In the Commission’s view, getting tips from the media is an “essential means of bringing securities law violations to light.” Mr. Rasella’s lawsuit and subsequent media coverage are prime examples of this. Without Mr. Rasella’s lawsuit and subsequent media coverage, we might not know about Musk’s possible securities violations, which potentially defrauded thousands of shareholders, and gave Musk an unfair advantage. For Mr. Rasella, unless he submitted a TCR alongside his lawsuit, failing to get to the SEC before major outlets told the story could be his Strike 3.
Balancing Costs and Benefits?
In this instance, we have a person who knows that the conduct he seeks to report is a securities violation.

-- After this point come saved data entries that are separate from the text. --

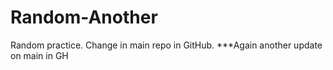 # Random-Another
Random practice. Change in main repo in GitHub.
***Again another update on main in GH

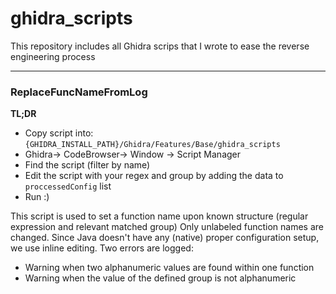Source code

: # ghidra_scripts
This repository includes all Ghidra scrips that I wrote to ease the reverse engineering process

---

### ReplaceFuncNameFromLog
**TL;DR**
- Copy script into: `{GHIDRA_INSTALL_PATH}/Ghidra/Features/Base/ghidra_scripts`
- Ghidra-> CodeBrowser-> Window -> Script Manager
- Find the script (filter by name)
- Edit the script with your regex and group by adding the data to `proccessedConfig` list
- Run :)

This script is used to set a function name upon known structure (regular expression and relevant matched group)
Only unlabeled function names are changed.
Since Java doesn't have any (native) proper configuration setup, we use inline editing.
Two errors are logged:
- Warning when two alphanumeric values are found within one function
- Warning when the value of the defined group is not alphanumeric
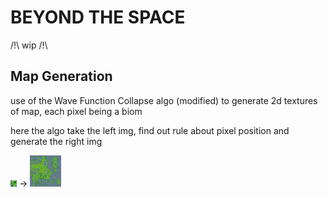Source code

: # BEYOND THE SPACE

/!\\ wip /!\\

## Map Generation

use of the Wave Function Collapse algo (modified) to generate 2d textures of map, each pixel being a biom

here the algo take the left img, find out rule about pixel position and generate the right img

![Input image](./README_Ressource/img/testmap5.png)
->
![output image](./README_Ressource/img/testOutput.png)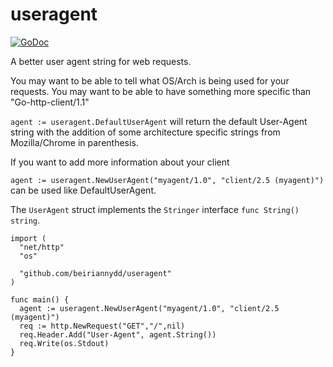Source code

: useragent
=========
[![GoDoc](https://godoc.org/github.com/beiriannydd/useragent?status.svg)](https://godoc.org/github.com/beiriannydd/useragent)

A better user agent string for web requests.

You may want to be able to tell what OS/Arch is being used for your requests.
You may want to be able to have something more specific than "Go-http-client/1.1"

`agent := useragent.DefaultUserAgent` will return the default User-Agent string with the addition of
some architecture specific strings from Mozilla/Chrome in parenthesis.

If you want to add more information about your client

`agent := useragent.NewUserAgent("myagent/1.0", "client/2.5 (myagent)")` can be used like DefaultUserAgent.

The `UserAgent` struct implements the `Stringer` interface `func String() string`.

    import (
      "net/http"
      "os"

      "github.com/beiriannydd/useragent"
    )

    func main() {
      agent := useragent.NewUserAgent("myagent/1.0", "client/2.5 (myagent)")
      req := http.NewRequest("GET","/",nil)
      req.Header.Add("User-Agent", agent.String())
      req.Write(os.Stdout)
    }
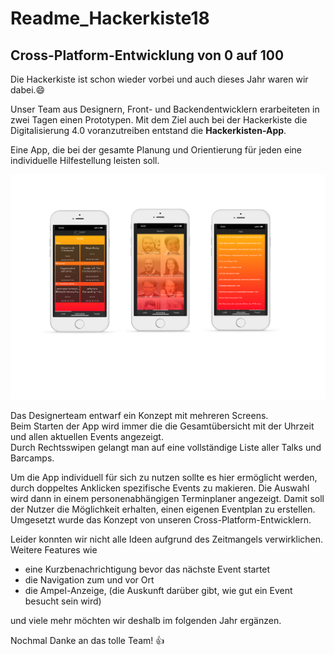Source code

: # **Readme_Hackerkiste18**
## Cross-Platform-Entwicklung von 0 auf 100

Die Hackerkiste ist schon wieder vorbei und auch dieses Jahr waren wir dabei.:smile:

Unser Team aus Designern, Front- und Backendentwicklern erarbeiteten in zwei Tagen einen Prototypen. 
Mit dem Ziel auch bei der Hackerkiste die Digitalisierung 4.0 voranzutreiben entstand die **Hackerkisten-App**. 
<p>Eine App, die bei der gesamte Planung und Orientierung für jeden eine individuelle Hilfestellung leisten soll.</p>

![Bild 1](Hackerkiste18-Screenshots.png)
<p> Das Designerteam entwarf ein Konzept mit mehreren Screens.<br>
Beim Starten der App wird immer die die Gesamtübersicht mit der Uhrzeit und allen aktuellen Events angezeigt. <br>
Durch Rechtsswipen gelangt man auf eine vollständige Liste aller Talks und Barcamps.</p>

<p> Um die App individuell für sich zu nutzen sollte es hier ermöglicht werden, durch doppeltes Anklicken spezifische Events zu makieren.
Die Auswahl wird dann in einem personenabhängigen Terminplaner angezeigt.      
Damit soll der Nutzer die Möglichkeit erhalten, einen eigenen Eventplan zu erstellen. <br>
Umgesetzt wurde das Konzept von unseren Cross-Platform-Entwicklern.</p>

Leider konnten wir nicht alle Ideen aufgrund des Zeitmangels verwirklichen.
Weitere Features wie
- eine Kurzbenachrichtigung bevor das nächste Event startet
- die Navigation zum und vor Ort 
- die Ampel-Anzeige, (die Auskunft darüber gibt, wie gut ein Event besucht sein wird)

und viele mehr möchten wir deshalb im folgenden Jahr ergänzen. 

Nochmal Danke an das tolle Team! :+1:
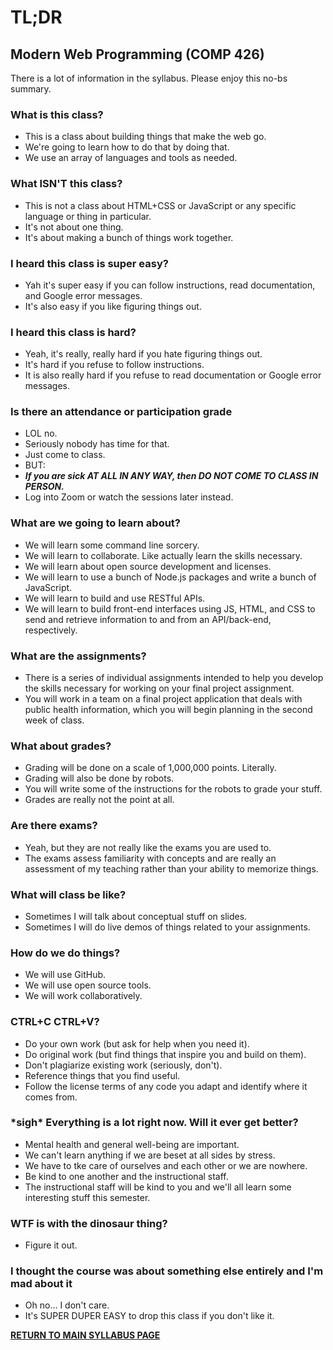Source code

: # TL;DR

## Modern Web Programming (COMP 426)

There is a lot of information in the syllabus. Please enjoy this no-bs summary.

### What is this class?

- This is a class about building things that make the web go. 
- We're going to learn how to do that by doing that. 
- We use an array of languages and tools as needed.

### What ISN'T this class? 

- This is not a class about HTML+CSS or JavaScript or any specific language or thing in particular. 
- It's not about one thing. 
- It's about making a bunch of things work together.

### I heard this class is super easy?

- Yah it's super easy if you can follow instructions, read documentation, and Google error messages.
- It's also easy if you like figuring things out.

### I heard this class is hard?

- Yeah, it's really, really hard if you hate figuring things out.
- It's hard if you refuse to follow instructions.
- It is also really hard if you refuse to read documentation or Google error messages.

### Is there an attendance or participation grade

- LOL no.
- Seriously nobody has time for that. 
- Just come to class.
- BUT:
- **_If you are sick AT ALL IN ANY WAY, then DO NOT COME TO CLASS IN PERSON._**
- Log into Zoom or watch the sessions later instead.

### What are we going to learn about?

- We will learn some command line sorcery.
- We will learn to collaborate. Like actually learn the skills necessary.
- We will learn about open source development and licenses. 
- We will learn to use a bunch of Node.js packages and write a bunch of JavaScript.
- We will learn to build and use RESTful APIs.
- We will learn to build front-end interfaces using JS, HTML, and CSS to send and retrieve information to and from an API/back-end, respectively.

### What are the assignments?

- There is a series of individual assignments intended to help you develop the skills necessary for working on your final project assignment. 
- You will work in a team on a final project application that deals with public health information, which you will begin planning in the second week of class.

### What about grades?

- Grading will be done on a scale of 1,000,000 points. Literally.
- Grading will also be done by robots.
- You will write some of the instructions for the robots to grade your stuff. 
- Grades are really not the point at all.

### Are there exams? 

- Yeah, but they are not really like the exams you are used to.
- The exams assess familiarity with concepts and are really an assessment of my teaching rather than your ability to memorize things.

### What will class be like?

- Sometimes I will talk about conceptual stuff on slides.
- Sometimes I will do live demos of things related to your assignments.

### How do we do things?

- We will use GitHub.
- We will use open source tools.
- We will work collaboratively.

### CTRL+C CTRL+V?

- Do your own work (but ask for help when you need it). 
- Do original work (but find things that inspire you and build on them). 
- Don't plagiarize existing work (seriously, don't). 
- Reference things that you find useful. 
- Follow the license terms of any code you adapt and identify where it comes from.

### \*sigh\* Everything is a lot right now. Will it ever get better?

- Mental health and general well-being are important.
- We can't learn anything if we are beset at all sides by stress.
- We have to tke care of ourselves and each other or we are nowhere.
- Be kind to one another and the instructional staff.
- The instructional staff will be kind to you and we'll all learn some interesting stuff this semester.

### WTF is with the dinosaur thing?

- Figure it out.

### I thought the course was about something else entirely and I'm mad about it

- Oh no... I don't care.
- It's SUPER DUPER EASY to drop this class if you don't like it.

[**RETURN TO MAIN SYLLABUS PAGE**](https://github.com/comp426-2022-fall/syllabus/blob/main/README.md#course-policies-and-other-information)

Yet, he chose to file a lawsuit that received immediate media coverage—essentially doing everything wrong. What could have motivated this highly sophisticated whistleblower to go to court rather than the SEC? If he believed he could win in court, wouldn’t he think the SEC could successfully sanction Musk? Could it have been a lack of information? Maybe Mr. Rasella does not see himself as a whistleblower? Maybe Mr. Rasella does not trust the SEC’s ability to enforce against a man who has mocked the Commission? Perhaps, Mr. Rasella just wanted to let the public know? Or he just cared about getting a big payout. We may never know. But we do know for certain that unless he filed a TCR, Mr. Rasella disadvantaged himself by choosing the route of private litigation over formal whistleblowing.
NWC’s petition has received several comments of support. Rewarding whistleblowers who go to the media helps the story get out and the Commission to know about violations. The Securities and Exchange Commission ensures market stability and controls practices we all agree should be prohibited. We do not have to take matters into our own hands.
Formal whistleblowing is the safer and more reliable road for reporting securities violations. When whistleblowers do not otherwise know where to go, tell their story to the media, they should be protected. It is hard to know which way Mr. Rasella’s suit may go. But, under current regulatory conditions it never hurts to file a TCR. The Commission may be best equipped to use insights like Mr. Rasella’s to meaningfully challenge securities violators. Still, whistleblowers should never be penalized for coming forward with useful information – even if the SEC gets it through the media.